* **YOUR INSTRUCTIONS**:
Below are the data; count the lines with the string "here" in them and give that number only.

(Collection entries)
______________________________
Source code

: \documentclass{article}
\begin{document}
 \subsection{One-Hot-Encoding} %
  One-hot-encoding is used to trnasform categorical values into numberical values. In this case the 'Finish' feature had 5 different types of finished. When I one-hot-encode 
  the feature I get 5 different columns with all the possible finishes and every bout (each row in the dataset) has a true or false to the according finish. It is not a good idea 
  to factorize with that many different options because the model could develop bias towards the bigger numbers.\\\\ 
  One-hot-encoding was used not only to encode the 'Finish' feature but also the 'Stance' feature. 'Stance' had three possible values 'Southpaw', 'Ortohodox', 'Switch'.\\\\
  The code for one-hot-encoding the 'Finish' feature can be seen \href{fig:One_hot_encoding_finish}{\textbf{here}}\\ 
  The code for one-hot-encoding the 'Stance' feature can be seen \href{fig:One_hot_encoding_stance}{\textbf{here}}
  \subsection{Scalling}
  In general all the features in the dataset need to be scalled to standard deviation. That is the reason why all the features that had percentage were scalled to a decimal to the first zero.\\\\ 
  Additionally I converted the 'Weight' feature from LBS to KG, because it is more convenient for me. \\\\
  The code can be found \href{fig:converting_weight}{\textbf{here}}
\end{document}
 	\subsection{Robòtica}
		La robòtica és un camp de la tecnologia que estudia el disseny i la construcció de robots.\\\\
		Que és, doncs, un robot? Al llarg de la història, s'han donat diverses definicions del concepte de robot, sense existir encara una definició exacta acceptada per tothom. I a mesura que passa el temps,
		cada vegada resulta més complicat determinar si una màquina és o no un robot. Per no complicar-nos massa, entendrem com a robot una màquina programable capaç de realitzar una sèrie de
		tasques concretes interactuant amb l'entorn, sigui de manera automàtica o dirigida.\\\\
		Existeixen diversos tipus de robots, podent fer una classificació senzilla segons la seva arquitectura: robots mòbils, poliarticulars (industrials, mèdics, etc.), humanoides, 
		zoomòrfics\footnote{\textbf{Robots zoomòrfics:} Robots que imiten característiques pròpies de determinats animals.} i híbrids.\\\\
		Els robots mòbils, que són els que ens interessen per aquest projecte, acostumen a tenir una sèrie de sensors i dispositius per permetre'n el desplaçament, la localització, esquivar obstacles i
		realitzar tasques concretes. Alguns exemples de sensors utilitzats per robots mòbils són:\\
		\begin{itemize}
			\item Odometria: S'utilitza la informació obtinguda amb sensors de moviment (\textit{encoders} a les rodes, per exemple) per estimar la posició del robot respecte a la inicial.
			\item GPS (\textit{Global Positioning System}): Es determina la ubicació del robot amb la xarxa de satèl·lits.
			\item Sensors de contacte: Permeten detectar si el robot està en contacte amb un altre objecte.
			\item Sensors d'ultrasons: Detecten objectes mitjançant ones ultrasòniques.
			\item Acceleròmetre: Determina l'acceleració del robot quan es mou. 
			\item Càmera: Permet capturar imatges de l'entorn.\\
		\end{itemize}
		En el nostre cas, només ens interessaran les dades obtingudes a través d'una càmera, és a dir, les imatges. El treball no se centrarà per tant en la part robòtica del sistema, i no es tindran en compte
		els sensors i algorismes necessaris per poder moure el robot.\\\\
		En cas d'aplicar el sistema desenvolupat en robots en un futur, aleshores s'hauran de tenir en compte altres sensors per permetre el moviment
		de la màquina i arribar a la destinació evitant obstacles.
______________________________
* **EXERCISE RESULT**:
3